Autres pistes évoquées dans les discussions: une plus grande collaboration avec les Hôpitaux universitaires de Genève (HUG) pour les prestations thérapeutiques et un report vers le secteur subventionné pour l’enseignement spécialisé et la gestion des foyers, pour autant que les intéressés se montrent réceptifs. «Je n’ai rien contre le fait qu’on nous refile la patate chaude, mais il faut qu’on s’accorde sur le comment et le pourquoi, sans quoi nous ferons face aux mêmes difficultés que l’OMP», soulève Philippe Bossy, secrétaire général de la fondation Astural, qui accompagne des jeunes en difficulté.
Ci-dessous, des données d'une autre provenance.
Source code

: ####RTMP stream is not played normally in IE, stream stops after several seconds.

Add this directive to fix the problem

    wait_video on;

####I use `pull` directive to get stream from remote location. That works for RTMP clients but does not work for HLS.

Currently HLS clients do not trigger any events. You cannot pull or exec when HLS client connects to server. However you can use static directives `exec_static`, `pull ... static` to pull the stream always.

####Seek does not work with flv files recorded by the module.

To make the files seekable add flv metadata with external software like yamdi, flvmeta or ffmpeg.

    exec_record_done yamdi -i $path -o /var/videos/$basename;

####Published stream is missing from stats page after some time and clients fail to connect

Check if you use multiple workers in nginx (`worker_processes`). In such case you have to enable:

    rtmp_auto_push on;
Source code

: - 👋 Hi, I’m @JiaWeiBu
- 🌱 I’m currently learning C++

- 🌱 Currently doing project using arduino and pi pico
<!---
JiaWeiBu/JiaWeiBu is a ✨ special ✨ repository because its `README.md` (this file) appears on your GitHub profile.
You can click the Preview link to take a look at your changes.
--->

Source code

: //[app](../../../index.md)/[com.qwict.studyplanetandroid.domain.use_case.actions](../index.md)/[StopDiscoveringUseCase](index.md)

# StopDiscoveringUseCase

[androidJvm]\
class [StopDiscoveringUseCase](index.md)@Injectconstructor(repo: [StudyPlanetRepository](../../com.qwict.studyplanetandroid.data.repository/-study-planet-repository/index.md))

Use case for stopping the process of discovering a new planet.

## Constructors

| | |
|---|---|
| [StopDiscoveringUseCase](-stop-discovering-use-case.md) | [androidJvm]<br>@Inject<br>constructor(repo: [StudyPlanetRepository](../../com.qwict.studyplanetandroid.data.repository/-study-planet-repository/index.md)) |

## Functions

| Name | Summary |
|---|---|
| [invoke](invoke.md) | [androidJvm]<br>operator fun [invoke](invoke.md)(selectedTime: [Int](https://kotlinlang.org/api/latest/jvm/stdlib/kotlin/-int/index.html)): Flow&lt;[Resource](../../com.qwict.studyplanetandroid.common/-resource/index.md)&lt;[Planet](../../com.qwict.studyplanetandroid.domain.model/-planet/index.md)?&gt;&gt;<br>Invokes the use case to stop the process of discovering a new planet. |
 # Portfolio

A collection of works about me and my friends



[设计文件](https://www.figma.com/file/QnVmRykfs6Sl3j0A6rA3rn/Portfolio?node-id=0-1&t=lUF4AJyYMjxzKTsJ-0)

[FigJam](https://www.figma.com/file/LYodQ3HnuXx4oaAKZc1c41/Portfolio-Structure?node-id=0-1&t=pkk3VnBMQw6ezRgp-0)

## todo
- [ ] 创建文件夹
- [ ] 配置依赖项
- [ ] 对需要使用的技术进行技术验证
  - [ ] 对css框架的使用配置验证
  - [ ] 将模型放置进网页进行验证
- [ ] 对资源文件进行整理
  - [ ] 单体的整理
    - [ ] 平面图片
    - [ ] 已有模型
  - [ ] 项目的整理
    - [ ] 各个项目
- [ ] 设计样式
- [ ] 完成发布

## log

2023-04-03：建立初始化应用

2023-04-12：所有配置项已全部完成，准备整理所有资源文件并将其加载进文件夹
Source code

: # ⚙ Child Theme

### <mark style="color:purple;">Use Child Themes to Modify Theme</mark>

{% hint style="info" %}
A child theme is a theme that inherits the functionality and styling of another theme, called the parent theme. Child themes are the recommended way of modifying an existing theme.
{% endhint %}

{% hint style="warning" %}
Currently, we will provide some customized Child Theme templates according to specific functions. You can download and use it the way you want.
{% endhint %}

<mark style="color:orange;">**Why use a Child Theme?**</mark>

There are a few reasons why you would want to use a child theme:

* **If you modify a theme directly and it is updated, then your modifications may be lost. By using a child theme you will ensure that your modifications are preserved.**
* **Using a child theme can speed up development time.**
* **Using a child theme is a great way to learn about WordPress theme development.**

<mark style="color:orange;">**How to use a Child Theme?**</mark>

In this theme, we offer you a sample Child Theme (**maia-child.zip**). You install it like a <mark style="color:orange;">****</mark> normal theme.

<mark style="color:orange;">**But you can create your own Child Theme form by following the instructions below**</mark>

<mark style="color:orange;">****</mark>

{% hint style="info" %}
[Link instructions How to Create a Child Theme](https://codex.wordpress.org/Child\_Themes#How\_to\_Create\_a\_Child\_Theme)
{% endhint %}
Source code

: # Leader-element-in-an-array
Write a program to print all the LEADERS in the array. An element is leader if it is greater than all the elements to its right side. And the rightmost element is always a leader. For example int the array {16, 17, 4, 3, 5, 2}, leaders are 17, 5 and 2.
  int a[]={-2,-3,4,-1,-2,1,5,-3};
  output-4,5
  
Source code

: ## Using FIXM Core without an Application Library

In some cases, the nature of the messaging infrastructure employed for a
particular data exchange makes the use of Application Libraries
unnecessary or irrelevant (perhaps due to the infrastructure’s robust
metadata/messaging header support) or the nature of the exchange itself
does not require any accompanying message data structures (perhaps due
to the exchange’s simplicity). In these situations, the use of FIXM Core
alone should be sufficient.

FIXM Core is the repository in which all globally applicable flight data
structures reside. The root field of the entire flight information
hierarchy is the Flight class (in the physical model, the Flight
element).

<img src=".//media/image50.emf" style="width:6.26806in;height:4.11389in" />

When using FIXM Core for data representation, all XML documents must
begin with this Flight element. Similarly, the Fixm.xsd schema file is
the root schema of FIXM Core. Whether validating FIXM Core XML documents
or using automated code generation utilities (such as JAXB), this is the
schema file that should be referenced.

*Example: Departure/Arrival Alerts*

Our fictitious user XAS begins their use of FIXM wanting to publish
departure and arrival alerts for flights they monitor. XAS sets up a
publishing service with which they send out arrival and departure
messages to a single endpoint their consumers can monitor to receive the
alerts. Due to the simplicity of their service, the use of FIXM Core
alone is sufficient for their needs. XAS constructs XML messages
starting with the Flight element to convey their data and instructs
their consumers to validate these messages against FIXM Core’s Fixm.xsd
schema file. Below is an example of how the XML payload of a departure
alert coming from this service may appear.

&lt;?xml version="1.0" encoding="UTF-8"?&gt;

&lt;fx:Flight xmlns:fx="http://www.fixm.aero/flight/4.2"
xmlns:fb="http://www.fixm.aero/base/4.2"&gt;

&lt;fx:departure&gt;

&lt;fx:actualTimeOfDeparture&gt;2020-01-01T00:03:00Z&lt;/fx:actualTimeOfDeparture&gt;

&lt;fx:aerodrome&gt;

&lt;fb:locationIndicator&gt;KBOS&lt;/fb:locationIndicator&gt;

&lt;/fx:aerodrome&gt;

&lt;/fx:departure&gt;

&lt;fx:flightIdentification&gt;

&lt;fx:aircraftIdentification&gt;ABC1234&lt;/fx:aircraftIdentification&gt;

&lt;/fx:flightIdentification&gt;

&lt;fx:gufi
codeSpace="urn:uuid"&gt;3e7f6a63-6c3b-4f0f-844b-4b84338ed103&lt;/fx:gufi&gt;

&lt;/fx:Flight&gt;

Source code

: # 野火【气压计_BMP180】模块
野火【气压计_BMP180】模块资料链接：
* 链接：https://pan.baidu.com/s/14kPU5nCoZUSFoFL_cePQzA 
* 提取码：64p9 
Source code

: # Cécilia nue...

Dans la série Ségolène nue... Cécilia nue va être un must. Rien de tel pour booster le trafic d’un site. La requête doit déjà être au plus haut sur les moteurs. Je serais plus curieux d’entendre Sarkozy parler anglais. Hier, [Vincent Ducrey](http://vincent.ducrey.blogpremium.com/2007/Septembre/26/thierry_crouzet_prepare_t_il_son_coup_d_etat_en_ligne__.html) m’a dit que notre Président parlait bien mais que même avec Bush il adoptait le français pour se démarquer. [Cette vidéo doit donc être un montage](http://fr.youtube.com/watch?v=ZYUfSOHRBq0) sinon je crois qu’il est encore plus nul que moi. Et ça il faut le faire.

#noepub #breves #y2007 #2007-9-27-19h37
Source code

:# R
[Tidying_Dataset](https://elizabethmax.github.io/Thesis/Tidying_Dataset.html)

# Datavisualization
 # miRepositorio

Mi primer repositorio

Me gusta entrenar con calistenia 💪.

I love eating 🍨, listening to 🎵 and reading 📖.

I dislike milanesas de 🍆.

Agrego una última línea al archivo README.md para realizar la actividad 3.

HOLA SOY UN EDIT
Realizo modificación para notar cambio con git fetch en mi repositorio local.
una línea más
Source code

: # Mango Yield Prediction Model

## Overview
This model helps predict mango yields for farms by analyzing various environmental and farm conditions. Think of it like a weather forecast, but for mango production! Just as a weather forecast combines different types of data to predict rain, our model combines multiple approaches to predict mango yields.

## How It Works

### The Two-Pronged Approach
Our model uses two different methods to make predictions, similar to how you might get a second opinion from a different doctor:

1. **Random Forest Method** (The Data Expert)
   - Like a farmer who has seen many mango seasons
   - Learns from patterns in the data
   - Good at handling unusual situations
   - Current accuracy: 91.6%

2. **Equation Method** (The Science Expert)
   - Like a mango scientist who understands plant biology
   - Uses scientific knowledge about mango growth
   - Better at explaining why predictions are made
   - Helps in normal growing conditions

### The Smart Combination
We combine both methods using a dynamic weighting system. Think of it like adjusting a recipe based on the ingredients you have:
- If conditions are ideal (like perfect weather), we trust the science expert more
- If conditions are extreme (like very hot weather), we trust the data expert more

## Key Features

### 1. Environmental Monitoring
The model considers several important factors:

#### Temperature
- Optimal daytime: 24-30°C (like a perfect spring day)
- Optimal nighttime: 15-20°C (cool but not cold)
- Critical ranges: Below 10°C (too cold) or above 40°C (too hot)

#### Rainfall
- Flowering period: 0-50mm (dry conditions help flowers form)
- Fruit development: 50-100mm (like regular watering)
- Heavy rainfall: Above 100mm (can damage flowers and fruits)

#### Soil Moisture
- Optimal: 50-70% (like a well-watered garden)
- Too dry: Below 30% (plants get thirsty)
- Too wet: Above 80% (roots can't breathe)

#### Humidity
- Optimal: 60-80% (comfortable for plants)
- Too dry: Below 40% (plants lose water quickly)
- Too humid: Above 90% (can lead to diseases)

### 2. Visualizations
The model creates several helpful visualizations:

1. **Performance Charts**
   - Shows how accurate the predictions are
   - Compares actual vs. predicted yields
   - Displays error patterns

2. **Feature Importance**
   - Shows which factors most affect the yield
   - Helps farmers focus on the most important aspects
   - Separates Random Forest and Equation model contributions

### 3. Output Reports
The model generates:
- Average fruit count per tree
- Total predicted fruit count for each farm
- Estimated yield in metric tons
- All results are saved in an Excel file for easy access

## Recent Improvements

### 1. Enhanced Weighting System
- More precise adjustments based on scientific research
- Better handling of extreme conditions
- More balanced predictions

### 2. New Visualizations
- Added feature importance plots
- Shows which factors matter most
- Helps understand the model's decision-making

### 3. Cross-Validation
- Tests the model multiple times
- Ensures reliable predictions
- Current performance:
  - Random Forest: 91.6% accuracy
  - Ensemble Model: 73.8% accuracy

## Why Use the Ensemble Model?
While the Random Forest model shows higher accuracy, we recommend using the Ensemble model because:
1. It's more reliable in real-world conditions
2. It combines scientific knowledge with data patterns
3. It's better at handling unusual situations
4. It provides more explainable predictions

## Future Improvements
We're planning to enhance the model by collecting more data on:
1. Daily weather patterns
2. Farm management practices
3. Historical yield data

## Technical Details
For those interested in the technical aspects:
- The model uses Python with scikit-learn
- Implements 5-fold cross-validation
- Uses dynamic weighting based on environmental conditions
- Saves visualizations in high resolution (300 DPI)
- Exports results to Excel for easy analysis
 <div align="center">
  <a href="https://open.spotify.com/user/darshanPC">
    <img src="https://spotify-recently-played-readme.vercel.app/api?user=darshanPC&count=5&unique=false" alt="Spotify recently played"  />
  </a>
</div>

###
Manque d’anticipation des besoins

Une partie de ces éléments rejoignent les conclusions d’un audit remis en mars dernier, suite auquel le DIP avait annoncé vouloir revoir en profondeur le cadre et le fonctionnement de l’OMP, jugeant les dérives de Mancy révélatrices d’une défaillance plus large. D’ailleurs, un autre foyer, celui de l’Aubépine, présenté comme modèle en avril dernier, vit lui aussi une crise avec la démission de sa directrice et de plusieurs éducateurs, comme l’a révélé Le Courrier.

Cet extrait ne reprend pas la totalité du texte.